Least Absolute Shrinkage and Selection Operator Regression (Lasso)

$$J(\theta) = MSE(\theta) + \alpha \Sigma_{i=1}^{n}|\theta_{i} |$$
  • Use the regularization term only to the cost function during training
  • Once the model is trained, use the unregularized perfomrance measure
  • Tends to eliminate the weights of the least important features
  • Automatically performs feature selection and outputs a sparse model
  • To avoid Gradient Descent from bouncing around the optimum at the end, need to gradually reduce the learning rate during training in Lasso

Create Random Dataset

In [1]:
import numpy as np

X = 2*np.random.rand(100, 1)
Y = 4 + 3 * X + np.random.randn(100, 1)

Train Model with Ridge Regression

In [2]:
from sklearn.linear_model import Lasso

model = Lasso(alpha = 0.1)

model.fit(X, Y)
Out[2]:
Lasso(alpha=0.1, copy_X=True, fit_intercept=True, max_iter=1000,
      normalize=False, positive=False, precompute=False, random_state=None,
      selection='cyclic', tol=0.0001, warm_start=False)
In [3]:
model.intercept_, model.coef_
Out[3]:
(array([4.41541135]), array([2.61496965]))
In [4]:
X_new = np.linspace(0, 2, 100).reshape(-1, 1)
Y_predict = model.predict(X_new)
In [6]:
import matplotlib.pyplot as plt

fig, ax = plt.subplots();

ax.scatter(X, Y);
ax.plot(X_new, Y_predict, 'r')
Out[6]:
[<matplotlib.lines.Line2D at 0x1a172bdc10>]

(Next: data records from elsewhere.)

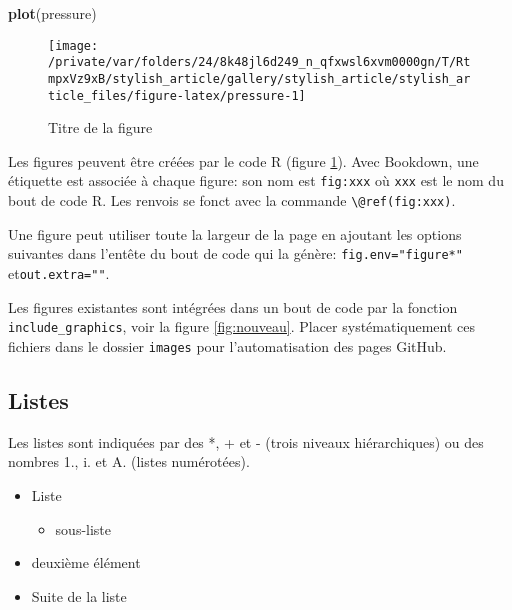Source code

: \documentclass[fleqn,10pt]{latex/stylish_article} %
\providecommand{\tightlist}{%
  \setlength{\itemsep}{0pt}\setlength{\parskip}{0pt}}
\newenvironment{Shaded}{\begin{snugshade}}{\end{snugshade}}
\newcommand{\KeywordTok}[1]{\textcolor[rgb]{0.13,0.29,0.53}{\textbf{{#1}}}}
\newcommand{\NormalTok}[1]{{#1}}
\begin{document}
\scriptsize

\begin{Shaded}
\begin{Highlighting}[]
\KeywordTok{plot}\NormalTok{(pressure)}
\end{Highlighting}
\end{Shaded}

\begin{figure}

{\centering \texttt{[image: /private/var/folders/24/8k48jl6d249\_n\_qfxwsl6xvm0000gn/T/RtmpxVz9xB/stylish\_article/gallery/stylish\_article/stylish\_article\_files/figure-latex/pressure-1]} 

}

\caption{Titre de la figure}\label{fig:pressure}
\end{figure}

\normalsize

Les figures peuvent être créées par le code R (figure \ref{fig:pressure}).
Avec Bookdown, une étiquette est associée à chaque figure: son nom est \texttt{fig:xxx} où \texttt{xxx} est le nom du bout de code R.
Les renvois se fonct avec la commande \texttt{\textbackslash{}@ref(fig:xxx)}.

Une figure peut utiliser toute la largeur de la page en ajoutant les options suivantes dans l'entête du bout de code qui la génère: \texttt{fig.env="figure*"} et\break \texttt{out.extra=""}.

Les figures existantes sont intégrées dans un bout de code par la fonction \texttt{include\_graphics}, voir la figure \ref{fig:nouveau}.
Placer systématiquement ces fichiers dans le dossier \texttt{images} pour l'automatisation des pages GitHub.

\hypertarget{listes}{%
\subsection{Listes}\label{listes}}

Les listes sont indiquées par des *, + et - (trois niveaux hiérarchiques) ou des nombres 1., i. et A. (listes numérotées).

\begin{itemize}
\tightlist
\item
  Liste

  \begin{itemize}
  \tightlist
  \item
    sous-liste
  \end{itemize}
\item
  deuxième élément
\item
  Suite de la liste
\end{itemize}
\end{document}
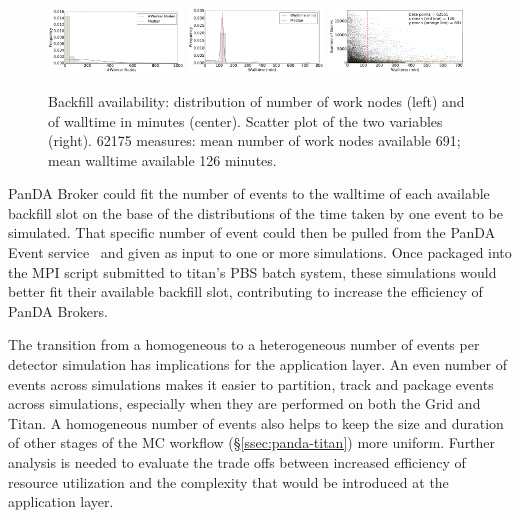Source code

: \documentclass[conference]{IEEEtran}
\begin{document}
\begin{figure}[!t]
    \includegraphics[clip,width=0.32\textwidth]{titan_backfill_wnodes_distribution.pdf}
    \includegraphics[clip,width=0.32\textwidth]{titan_backfill_walltime_distribution.pdf}
    \includegraphics[clip,width=0.32\textwidth]{titan_backfill_avail.png}
    \caption{Backfill availability: distribution of number of work nodes (left)
    and of walltime in minutes (center). Scatter plot of the two variables
    (right). 62175 measures: mean number of work nodes available 691; mean
    walltime available 126 minutes.}
\label{fig:backfill-distrib}
\end{figure}

PanDA Broker could fit the number of events to the walltime of each available
backfill slot on the base of the distributions of the time taken by one event to
be simulated. That specific number of event could then be pulled from the PanDA
Event service~\cite{calafiura2015atlas} and given as input to one or more
simulations. Once packaged into the MPI script submitted to titan's PBS batch
system, these simulations would better fit their available backfill slot,
contributing to increase the efficiency of PanDA Brokers.

The transition from a homogeneous to a heterogeneous number of events per
detector simulation has implications for the application layer. An even number
of events across simulations makes it easier to partition, track and package
events across simulations, especially when they are performed on both the Grid
and Titan. A homogeneous number of events also helps to keep the size and
duration of other stages of the MC workflow (\S\ref{ssec:panda-titan}) more
uniform. Further analysis is needed to evaluate the trade offs between increased
efficiency of resource utilization and the complexity that would be introduced
at the application layer.
\end{document}
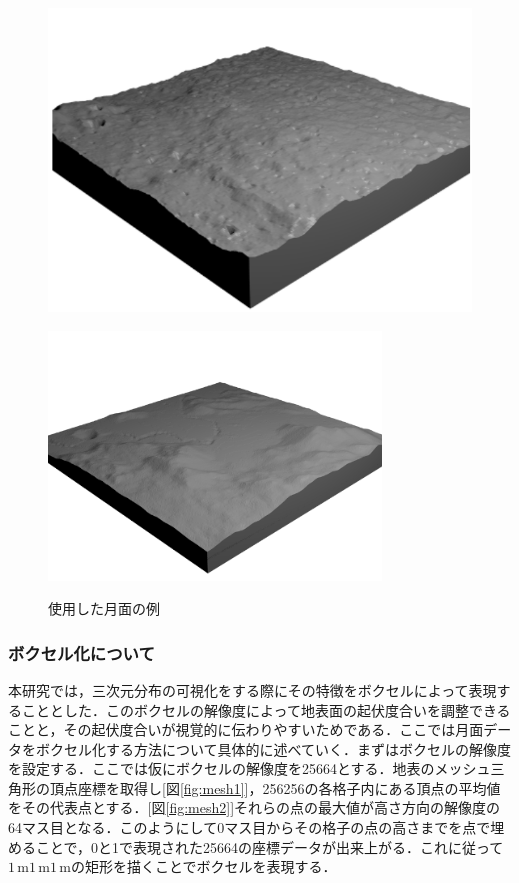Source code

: \documentclass[twocolumn]{jarticle} %
\begin{document}
\begin{figure}[htbp]
  \centering
  \begin{minipage}[b]{0.48\linewidth}
    \centering
    \includegraphics[keepaspectratio, scale=0.3]{images/NASA_moon.png}
    \label{fig:NASA_moon}
  \end{minipage}
  \begin{minipage}[b]{0.48\linewidth}
    \centering
    \includegraphics[keepaspectratio, scale=0.6]{images/NASA_moon2.png}
    \label{fig:NASA_moon2}
  \end{minipage}
  \caption{使用した月面の例}\label{fig:NASA_moons}
\end{figure}



\subsubsection{ボクセル化について}
本研究では，三次元分布の可視化をする際にその特徴をボクセルによって表現することとした．このボクセルの解像度によって地表面の起伏度合いを調整できることと，その起伏度合いが視覚的に伝わりやすいためである．ここでは月面データをボクセル化する方法について具体的に述べていく．まずはボクセルの解像度を設定する．ここでは仮にボクセルの解像度を256\times64とする．地表のメッシュ三角形の頂点座標を取得し[図\ref{fig:mesh1}]，256\times256の各格子内にある頂点の平均値をその代表点とする．[図\ref{fig:mesh2}]それらの点の最大値が高さ方向の解像度の64マス目となる．このようにして0マス目からその格子の点の高さまでを点で埋めることで，0と1で表現された256\times64の座標データが出来上がる．これに従って$1\mathrm{\,m}$\times$1\mathrm{\,m}$\times$1\mathrm{\,m}$の矩形を描くことでボクセルを表現する．
\end{document}
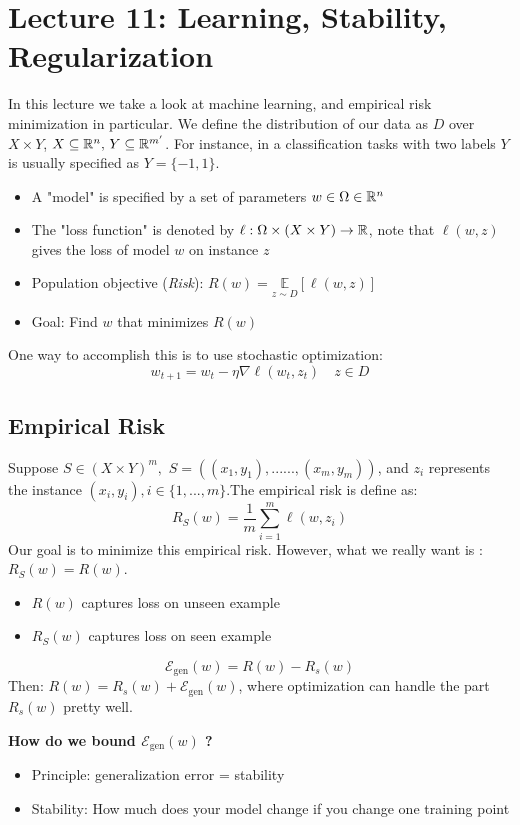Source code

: \section{Lecture 11: Learning, Stability, Regularization
}

In this lecture we take a look at machine learning, and empirical risk minimization in particular. We define the distribution of our data as $D$ over $X\times Y$, $X\subseteq \mathbb{R}^{n}, \,Y \subseteq \mathbb{R}^{m^{\prime}}$. For instance, in a classification tasks with two labels $Y$ is usually specified as $ Y = \{ -1,1 \}$.
\begin{itemize}
\item A "model" is specified by a set of parameters $w \in \Omega \in \mathbb{R}^{n}$
\item The "loss function" is denoted by $\ell: \Omega \times (X\times Y) \rightarrow \mathbb{R}$, note that $\ell(w,z)$ gives the loss of model $w$ on instance $z$
\item Population objective (\textit{Risk}): $R(w)=\underset{z\sim D}{\mathbb{E}}[\ell(w,z)]$
\item Goal: Find $w$ that minimizes $R(w)$
\end{itemize}

One way to accomplish this is to use stochastic optimization:
$$w_{t+1} = w_{t} - \eta \nabla \ell(w_t,z_t) \quad z\in D $$
\subsection{Empirical Risk}
Suppose $S\in (X \times Y)^{m}, \,\, S=((x_1,y_1),......,(x_m,y_m))$, and $z_i$ represents the instance $(x_i,y_i), i\in \{1, ...,m \}$.The empirical risk is define as:
$$R_{S}(w) = \frac{1}{m}\sum_{i=1}^{m}\ell(w,z_i)$$
Our goal is to minimize this empirical risk. However, what we really want is : $R_{S}(w) = R(w)$.
\begin{itemize}
\item $R(w)$ captures loss on unseen example 
\item $R_S(w)$ captures loss on seen example
\end{itemize}
\begin{definition}
$$\mathcal{E}_{\text{gen}}(w) = R(w) - R_{s}(w)$$
Then: $R(w) = R_{s}(w) + \mathcal{E}_{\text{gen}}(w)$, where optimization can handle the part $R_{s}(w)$ pretty well.
\end{definition}
\textbf{How do we bound $\mathcal{E}_{\text{gen}}(w)$ ?}
\begin{itemize}
\item Principle: generalization error = stability
\item Stability: How much does your model change if you change one training point
\end{itemize}

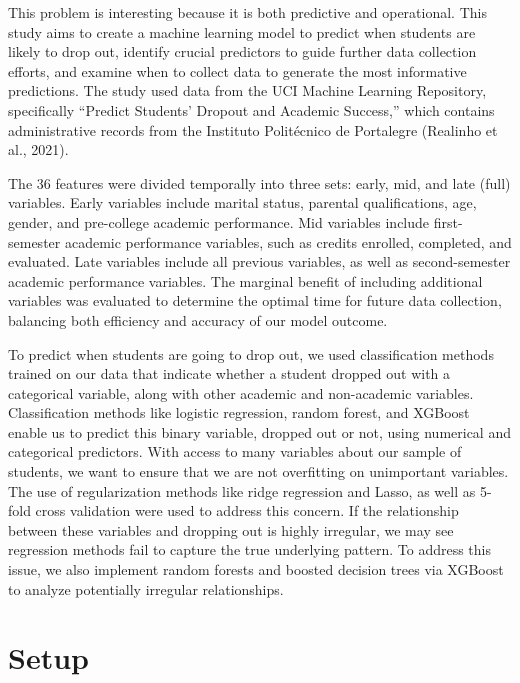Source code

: \documentclass[11pt]{article}
\begin{document}
This problem is interesting because it is both predictive and operational. This study aims to create a machine learning model to predict when students are likely to drop out, identify crucial predictors to guide further data collection efforts, and examine when to collect data to generate the most informative predictions. The study used data from the UCI Machine Learning Repository, specifically ``Predict Students' Dropout and Academic Success,'' which contains administrative records from the Instituto Politécnico de Portalegre (Realinho et al., 2021).

The 36 features were divided temporally into three sets: early, mid, and late (full) variables. Early variables include marital status, parental qualifications, age, gender, and pre-college academic performance. Mid variables include first-semester academic performance variables, such as credits enrolled, completed, and evaluated. Late variables include all previous variables, as well as second-semester academic performance variables. The marginal benefit of including additional variables was evaluated to determine the optimal time for future data collection, balancing both efficiency and accuracy of our model outcome.

To predict when students are going to drop out, we used classification methods trained on our data that indicate whether a student dropped out with a categorical variable, along with other academic and non-academic variables. Classification methods like logistic regression, random forest, and XGBoost enable us to predict this binary variable, dropped out or not, using numerical and categorical predictors. With access to many variables about our sample of students, we want to ensure that we are not overfitting on unimportant variables. The use of regularization methods like ridge regression and Lasso, as well as 5-fold cross validation were used to address this concern. If the relationship between these variables and dropping out is highly irregular, we may see regression methods fail to capture the true underlying pattern. To address this issue, we also implement random forests and boosted decision trees via XGBoost to analyze potentially irregular relationships.

\section{Setup}
\end{document}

Train Model with Stochastic Gradient Descent

In [7]:
from sklearn.linear_model import SGDRegressor

model = SGDRegressor(penalty='l1')

model.fit(X, Y)
/opt/anaconda3/lib/python3.7/site-packages/sklearn/utils/validation.py:724: DataConversionWarning: A column-vector y was passed when a 1d array was expected. Please change the shape of y to (n_samples, ), for example using ravel().
  y = column_or_1d(y, warn=True)
Out[7]:
SGDRegressor(alpha=0.0001, average=False, early_stopping=False, epsilon=0.1,
             eta0=0.01, fit_intercept=True, l1_ratio=0.15,
             learning_rate='invscaling', loss='squared_loss', max_iter=1000,
             n_iter_no_change=5, penalty='l1', power_t=0.25, random_state=None,
             shuffle=True, tol=0.001, validation_fraction=0.1, verbose=0,
             warm_start=False)
In [8]:
model.intercept_, model.coef_
Out[8]:
(array([3.82020529]), array([3.16096941]))
In [9]:
X_new = np.linspace(0, 2, 100).reshape(-1, 1)
Y_predict = model.predict(X_new)
In [10]:
fig, ax = plt.subplots();

ax.scatter(X, Y);
ax.plot(X_new, Y_predict, 'r')
Out[10]:
[<matplotlib.lines.Line2D at 0x1a17315410>]